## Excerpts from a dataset
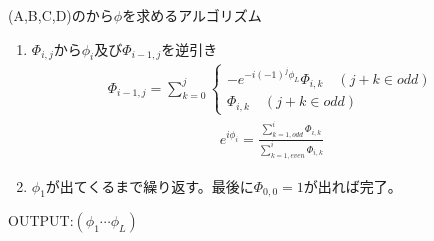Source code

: \documentclass[a4paper,10.5pt]{article}
\numberwithin{equation}{section}
\begin{document}
\begin{setupbox}{(A,B,C,D)のから$\phi$を求めるアルゴリズム}
\begin{enumerate}
    \begin{align*}
        e^{i\phi_{L}}
        =\frac{\sum_{k=1,odd}^{L}\Phi_{L,k}}{\sum_{k=1,even}^{L}\Phi_{L,k}}
        =\frac{c_{2[\frac{L}{2}]-1}+id_{2[\frac{L}{2}]-1}}{(-1)^{[\frac{L}{2}]}(a_{L}+ib_{L})}
    \end{align*}
    \item $\Phi_{i,j}$から$\phi_{i}$及び$\Phi_{i-1,j}$を逆引き
     \begin{align*}
        \Phi_{i-1,j}=\sum_{k=0}^{j}\begin{cases}
            -e^{-i(-1)^{j}\phi_{L}}\Phi_{i,k}\quad (j+k\in odd)\\
            \Phi_{i,k}\quad (j+k\in odd)
        \end{cases}
    \end{align*}
    \begin{align*}
        e^{i\phi_{i}}
        =\frac{\sum_{k=1,odd}^{i}\Phi_{i,k}}{\sum_{k=1,even}^{i}\Phi_{i,k}}
    \end{align*}
    \item $\phi_{1}$が出てくるまで繰り返す。最後に$\Phi_{0,0}=1$が出れば完了。
\end{enumerate}
OUTPUT:$(\phi_{1}\cdots \phi_{L})$
\end{setupbox}
\end{document}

## Work item
Lines with "begin": return each one from the data above.

## Task solution
\begin{document}
\begin{setupbox}{(A,B,C,D)のから$\phi$を求めるアルゴリズム}
\begin{enumerate}
    \begin{align*}
     \begin{align*}
        \Phi_{i-1,j}=\sum_{k=0}^{j}\begin{cases}
    \begin{align*}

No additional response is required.